As part of facial processing, first a confidence score value is
determined validate the determined face gaze direction and level of
eyes closed. If the confidence score is low due to difficult or
varying illumination conditions, then distraction and drowsiness
detection is voided since otherwise this may cause a false alarm
condition. If the confidence score is more than a detection score
threshold of Tc value, both face gaze direction and level of eyes
closed are filtered as shown in FIG. 24. The level of eyes closed
is calculated as the maximum of left eye closed and right eye
closed, which works even if one eye is occluded. The filter used
can be an Infinite Impulse Response (IIR) or Finite Impulse
Response (FIR) filter, or a median filter such a 9 or 11-tap median
filter. Example filter for face direction is shown as FIR filter
with 9-tap convolution kernel shown in FIG. 41.
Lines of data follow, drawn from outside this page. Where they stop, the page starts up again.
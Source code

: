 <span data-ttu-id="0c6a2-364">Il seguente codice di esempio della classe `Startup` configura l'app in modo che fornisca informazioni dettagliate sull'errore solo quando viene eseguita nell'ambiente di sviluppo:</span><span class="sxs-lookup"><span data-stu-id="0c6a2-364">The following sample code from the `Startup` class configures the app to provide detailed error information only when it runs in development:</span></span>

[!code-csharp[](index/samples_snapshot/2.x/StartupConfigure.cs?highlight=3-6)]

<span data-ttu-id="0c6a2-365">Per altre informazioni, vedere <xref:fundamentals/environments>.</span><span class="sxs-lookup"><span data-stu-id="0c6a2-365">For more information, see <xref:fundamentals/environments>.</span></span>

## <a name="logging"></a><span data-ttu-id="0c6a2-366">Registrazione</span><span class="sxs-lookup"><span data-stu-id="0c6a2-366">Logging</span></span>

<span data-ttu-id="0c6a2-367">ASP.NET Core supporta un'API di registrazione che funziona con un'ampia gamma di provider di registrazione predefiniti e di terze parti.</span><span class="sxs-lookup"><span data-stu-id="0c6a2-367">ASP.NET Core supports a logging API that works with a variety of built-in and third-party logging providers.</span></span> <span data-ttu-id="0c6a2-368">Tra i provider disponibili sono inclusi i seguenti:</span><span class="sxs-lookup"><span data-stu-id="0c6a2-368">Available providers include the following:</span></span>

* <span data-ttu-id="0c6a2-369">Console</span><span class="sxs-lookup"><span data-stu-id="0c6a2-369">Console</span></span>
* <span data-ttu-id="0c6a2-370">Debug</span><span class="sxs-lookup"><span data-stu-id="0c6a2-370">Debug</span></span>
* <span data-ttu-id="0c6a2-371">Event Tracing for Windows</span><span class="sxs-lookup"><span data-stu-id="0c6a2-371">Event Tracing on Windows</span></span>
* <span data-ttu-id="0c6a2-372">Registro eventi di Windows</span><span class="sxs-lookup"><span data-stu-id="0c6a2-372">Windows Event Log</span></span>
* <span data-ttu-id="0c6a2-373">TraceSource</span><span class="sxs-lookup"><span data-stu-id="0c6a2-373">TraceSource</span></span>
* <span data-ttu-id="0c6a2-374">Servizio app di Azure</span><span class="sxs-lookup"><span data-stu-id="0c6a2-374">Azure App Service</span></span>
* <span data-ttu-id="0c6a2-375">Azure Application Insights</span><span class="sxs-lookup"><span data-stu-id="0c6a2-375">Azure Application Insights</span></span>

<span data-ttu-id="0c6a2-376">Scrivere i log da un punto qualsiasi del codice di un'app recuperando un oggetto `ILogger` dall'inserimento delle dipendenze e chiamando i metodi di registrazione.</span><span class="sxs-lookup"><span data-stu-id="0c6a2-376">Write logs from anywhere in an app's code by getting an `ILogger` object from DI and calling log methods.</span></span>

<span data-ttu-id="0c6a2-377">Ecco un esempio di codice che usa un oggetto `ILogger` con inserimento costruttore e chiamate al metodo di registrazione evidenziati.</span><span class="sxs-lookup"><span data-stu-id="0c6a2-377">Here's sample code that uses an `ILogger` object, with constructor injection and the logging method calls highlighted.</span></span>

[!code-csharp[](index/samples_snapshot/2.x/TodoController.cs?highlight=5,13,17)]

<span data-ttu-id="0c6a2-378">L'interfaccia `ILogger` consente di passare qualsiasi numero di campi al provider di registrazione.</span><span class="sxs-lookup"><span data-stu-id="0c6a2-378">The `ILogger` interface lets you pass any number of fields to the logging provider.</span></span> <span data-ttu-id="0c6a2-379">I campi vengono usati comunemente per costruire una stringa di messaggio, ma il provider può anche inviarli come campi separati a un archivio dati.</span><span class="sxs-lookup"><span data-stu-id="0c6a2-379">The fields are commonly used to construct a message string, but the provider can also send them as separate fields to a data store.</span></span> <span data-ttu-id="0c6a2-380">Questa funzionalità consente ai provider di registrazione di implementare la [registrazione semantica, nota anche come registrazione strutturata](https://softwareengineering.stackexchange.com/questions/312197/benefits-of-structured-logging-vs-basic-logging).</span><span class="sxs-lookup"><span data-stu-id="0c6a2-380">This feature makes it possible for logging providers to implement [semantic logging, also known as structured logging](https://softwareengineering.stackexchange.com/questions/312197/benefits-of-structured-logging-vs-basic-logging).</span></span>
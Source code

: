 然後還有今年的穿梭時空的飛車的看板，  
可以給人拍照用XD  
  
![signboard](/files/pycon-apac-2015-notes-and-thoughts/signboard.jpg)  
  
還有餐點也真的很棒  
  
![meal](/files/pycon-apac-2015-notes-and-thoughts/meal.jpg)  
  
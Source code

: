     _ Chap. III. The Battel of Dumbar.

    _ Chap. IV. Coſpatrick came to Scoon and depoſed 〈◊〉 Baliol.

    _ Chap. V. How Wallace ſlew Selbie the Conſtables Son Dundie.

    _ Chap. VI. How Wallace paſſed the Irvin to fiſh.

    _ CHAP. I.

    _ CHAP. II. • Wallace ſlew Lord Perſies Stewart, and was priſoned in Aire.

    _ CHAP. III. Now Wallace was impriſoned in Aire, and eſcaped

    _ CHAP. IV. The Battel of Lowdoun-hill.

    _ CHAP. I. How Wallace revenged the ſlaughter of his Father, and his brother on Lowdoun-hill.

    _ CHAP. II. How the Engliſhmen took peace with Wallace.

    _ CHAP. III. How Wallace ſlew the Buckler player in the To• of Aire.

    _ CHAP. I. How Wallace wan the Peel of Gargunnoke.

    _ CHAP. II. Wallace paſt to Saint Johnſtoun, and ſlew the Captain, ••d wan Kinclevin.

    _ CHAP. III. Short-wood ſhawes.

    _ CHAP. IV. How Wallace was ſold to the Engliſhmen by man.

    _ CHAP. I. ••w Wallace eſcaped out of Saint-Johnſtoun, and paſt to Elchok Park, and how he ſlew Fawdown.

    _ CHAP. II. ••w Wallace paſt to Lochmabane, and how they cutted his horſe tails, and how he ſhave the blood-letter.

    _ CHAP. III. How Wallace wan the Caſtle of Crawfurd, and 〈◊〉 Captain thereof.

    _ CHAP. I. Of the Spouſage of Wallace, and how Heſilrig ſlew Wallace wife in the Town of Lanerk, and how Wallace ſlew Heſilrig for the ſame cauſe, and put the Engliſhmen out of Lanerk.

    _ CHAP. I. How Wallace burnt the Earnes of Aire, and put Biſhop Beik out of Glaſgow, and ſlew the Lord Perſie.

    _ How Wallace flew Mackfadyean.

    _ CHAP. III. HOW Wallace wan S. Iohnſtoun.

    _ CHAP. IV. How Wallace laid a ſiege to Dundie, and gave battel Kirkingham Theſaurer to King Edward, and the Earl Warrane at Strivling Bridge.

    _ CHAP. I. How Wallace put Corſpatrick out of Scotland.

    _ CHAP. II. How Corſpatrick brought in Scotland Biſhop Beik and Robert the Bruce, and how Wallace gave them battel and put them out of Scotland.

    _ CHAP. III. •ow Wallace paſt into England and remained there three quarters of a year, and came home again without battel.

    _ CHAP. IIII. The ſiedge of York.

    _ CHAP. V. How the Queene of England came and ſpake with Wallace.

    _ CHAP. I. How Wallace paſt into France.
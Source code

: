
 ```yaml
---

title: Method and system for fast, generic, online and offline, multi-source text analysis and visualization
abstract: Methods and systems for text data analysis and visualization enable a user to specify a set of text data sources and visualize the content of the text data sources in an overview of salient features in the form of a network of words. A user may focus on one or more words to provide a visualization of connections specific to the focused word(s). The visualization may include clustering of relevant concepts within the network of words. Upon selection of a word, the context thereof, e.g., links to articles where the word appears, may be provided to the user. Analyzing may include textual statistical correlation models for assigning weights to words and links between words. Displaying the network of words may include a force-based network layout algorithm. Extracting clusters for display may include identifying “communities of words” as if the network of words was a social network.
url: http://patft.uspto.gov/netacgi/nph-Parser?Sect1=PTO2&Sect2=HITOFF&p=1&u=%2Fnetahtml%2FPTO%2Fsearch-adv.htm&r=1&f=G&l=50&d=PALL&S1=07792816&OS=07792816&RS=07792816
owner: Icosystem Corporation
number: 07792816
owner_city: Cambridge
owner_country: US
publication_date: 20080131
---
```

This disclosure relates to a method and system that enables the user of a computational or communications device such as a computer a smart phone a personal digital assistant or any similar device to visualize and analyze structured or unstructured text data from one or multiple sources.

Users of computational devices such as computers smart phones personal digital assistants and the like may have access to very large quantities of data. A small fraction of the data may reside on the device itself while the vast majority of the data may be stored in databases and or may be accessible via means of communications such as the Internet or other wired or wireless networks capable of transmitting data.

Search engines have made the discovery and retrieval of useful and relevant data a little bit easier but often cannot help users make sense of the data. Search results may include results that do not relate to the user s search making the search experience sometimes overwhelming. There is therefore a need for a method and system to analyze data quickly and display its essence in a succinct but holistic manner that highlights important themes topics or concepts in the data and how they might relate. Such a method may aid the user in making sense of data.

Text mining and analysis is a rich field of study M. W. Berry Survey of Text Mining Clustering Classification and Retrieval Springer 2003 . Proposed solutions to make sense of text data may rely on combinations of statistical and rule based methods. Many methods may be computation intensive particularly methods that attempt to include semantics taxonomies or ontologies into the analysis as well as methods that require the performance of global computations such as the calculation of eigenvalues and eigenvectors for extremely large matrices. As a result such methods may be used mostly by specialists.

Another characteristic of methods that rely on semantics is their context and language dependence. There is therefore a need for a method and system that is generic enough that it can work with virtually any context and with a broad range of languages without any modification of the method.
Another embodiment of driver distraction detection is shown in FIG.
40. In this case, the H_Angle_Offset includes the camera offset
angle in addition to center point adaptation based on histogram of
yaw angles at highway speeds. Also, the yaw angle is not filtered
in this case, which allows reset of timer value when at least a
singular value of no-distraction yaw value or low confidence score
is detected.
The yaw angles are adjusted based on some factors which may include
but not limited to total driving time, weather conditions, etc.
This is similar to FIG. 30, but is used to adjust the size of the
no-distraction window as opposed to the maximum allowed distraction
time. The time adjust by Time_Adjust is similar to what is shown in
FIG. 30. If the driver looks at outside the no-distraction window
longer than maximum allowed distraction time, then distraction
alarm condition is triggered, which results in sound or chime
warning to the driver, as well as noting the occurrence of such a
condition in non-volatile memory, which can later be reported to
insurance, fleet management, parents, etc.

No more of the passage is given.